▶ [REQUIREMENT] Only lines containing the string "created" belong in the answer; find them in the records and copy them.

Stored items:

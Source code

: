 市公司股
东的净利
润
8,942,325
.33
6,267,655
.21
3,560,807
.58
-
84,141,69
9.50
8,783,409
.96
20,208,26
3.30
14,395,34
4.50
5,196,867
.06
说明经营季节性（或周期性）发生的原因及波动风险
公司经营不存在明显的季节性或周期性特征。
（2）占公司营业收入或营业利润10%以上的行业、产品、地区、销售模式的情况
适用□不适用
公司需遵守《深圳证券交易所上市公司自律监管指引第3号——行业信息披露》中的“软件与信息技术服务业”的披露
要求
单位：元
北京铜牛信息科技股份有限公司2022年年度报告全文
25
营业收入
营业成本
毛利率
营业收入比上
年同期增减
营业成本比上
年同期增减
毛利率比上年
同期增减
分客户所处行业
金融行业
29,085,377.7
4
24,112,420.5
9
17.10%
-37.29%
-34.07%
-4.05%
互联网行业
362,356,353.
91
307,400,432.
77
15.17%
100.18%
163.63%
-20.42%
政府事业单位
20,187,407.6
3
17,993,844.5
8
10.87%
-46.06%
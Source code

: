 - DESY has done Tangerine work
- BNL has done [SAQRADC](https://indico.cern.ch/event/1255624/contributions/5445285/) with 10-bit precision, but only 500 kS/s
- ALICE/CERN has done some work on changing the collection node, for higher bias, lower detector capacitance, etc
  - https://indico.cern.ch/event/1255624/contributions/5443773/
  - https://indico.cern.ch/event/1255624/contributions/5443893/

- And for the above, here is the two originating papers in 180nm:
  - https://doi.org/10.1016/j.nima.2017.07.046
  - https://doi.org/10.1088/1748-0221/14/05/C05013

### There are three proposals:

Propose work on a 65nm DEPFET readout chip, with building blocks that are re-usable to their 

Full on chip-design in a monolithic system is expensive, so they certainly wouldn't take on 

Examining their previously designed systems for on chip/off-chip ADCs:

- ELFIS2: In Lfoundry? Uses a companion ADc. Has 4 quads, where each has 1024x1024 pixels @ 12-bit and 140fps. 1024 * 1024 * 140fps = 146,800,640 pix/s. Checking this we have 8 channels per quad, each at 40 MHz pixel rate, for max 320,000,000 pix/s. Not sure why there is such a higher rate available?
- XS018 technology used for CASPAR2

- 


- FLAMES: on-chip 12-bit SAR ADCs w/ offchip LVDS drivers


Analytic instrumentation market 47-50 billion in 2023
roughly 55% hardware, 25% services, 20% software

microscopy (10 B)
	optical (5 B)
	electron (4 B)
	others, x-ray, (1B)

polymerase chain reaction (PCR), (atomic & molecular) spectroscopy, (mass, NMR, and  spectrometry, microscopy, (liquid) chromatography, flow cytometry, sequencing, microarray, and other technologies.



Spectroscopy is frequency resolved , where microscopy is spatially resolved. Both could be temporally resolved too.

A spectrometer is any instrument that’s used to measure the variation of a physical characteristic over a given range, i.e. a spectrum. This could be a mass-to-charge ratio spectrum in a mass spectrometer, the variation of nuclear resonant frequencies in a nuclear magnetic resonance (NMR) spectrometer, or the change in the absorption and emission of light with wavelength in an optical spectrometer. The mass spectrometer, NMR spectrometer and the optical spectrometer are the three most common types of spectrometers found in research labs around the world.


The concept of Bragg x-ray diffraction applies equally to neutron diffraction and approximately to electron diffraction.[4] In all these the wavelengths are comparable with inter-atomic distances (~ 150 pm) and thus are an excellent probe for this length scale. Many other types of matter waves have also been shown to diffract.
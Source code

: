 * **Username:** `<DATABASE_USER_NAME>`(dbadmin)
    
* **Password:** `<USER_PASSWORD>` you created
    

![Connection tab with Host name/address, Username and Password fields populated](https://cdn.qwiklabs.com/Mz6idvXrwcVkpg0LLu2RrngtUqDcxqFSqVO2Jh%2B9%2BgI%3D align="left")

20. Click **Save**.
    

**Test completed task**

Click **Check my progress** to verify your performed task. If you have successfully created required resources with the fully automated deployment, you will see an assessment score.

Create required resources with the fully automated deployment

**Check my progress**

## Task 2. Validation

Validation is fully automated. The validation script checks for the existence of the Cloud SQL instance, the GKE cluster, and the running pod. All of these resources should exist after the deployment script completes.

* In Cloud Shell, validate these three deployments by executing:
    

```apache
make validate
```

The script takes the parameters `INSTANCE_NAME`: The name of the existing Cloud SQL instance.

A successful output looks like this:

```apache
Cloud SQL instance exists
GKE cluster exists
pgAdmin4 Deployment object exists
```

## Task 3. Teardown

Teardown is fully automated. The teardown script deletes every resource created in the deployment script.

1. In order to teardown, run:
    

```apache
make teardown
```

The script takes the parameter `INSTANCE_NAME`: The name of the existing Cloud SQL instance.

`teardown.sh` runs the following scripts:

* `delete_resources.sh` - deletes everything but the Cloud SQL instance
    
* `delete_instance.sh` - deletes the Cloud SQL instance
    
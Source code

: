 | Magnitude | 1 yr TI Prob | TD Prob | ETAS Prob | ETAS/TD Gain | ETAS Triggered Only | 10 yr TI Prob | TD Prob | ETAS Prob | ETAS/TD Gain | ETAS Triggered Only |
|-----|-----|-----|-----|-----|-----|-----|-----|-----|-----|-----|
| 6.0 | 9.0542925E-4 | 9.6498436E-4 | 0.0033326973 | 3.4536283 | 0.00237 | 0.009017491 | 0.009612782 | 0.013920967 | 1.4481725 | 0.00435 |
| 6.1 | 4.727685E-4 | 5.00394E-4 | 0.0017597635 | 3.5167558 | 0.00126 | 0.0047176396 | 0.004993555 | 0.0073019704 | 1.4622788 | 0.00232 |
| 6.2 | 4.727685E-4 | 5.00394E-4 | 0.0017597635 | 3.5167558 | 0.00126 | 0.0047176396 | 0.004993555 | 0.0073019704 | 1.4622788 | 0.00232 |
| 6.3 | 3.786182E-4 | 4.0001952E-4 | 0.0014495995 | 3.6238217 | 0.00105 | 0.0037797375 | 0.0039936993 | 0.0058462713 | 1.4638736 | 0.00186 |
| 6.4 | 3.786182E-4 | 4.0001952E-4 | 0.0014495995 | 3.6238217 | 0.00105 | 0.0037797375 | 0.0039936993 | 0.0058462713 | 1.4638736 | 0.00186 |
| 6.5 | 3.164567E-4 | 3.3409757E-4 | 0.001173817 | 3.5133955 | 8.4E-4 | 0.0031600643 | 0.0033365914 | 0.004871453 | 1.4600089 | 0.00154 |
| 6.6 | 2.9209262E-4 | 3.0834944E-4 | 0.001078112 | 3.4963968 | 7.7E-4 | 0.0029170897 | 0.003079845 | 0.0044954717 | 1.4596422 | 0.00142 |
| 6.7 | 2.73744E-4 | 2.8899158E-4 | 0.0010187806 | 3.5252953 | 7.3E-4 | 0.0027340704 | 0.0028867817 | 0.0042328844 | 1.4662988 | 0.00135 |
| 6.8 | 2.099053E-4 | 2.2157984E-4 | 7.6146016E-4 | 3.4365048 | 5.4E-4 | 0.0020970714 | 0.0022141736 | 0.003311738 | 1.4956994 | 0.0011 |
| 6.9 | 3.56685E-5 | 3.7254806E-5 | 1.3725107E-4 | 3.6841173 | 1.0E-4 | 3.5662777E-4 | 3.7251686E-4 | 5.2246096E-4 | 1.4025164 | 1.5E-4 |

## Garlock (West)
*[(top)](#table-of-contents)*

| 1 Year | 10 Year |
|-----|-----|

▶ [TASK RESULT]
* **Password:** `<USER_PASSWORD>` you created
Click **Check my progress** to verify your performed task. If you have successfully created required resources with the fully automated deployment, you will see an assessment score.
Teardown is fully automated. The teardown script deletes every resource created in the deployment script.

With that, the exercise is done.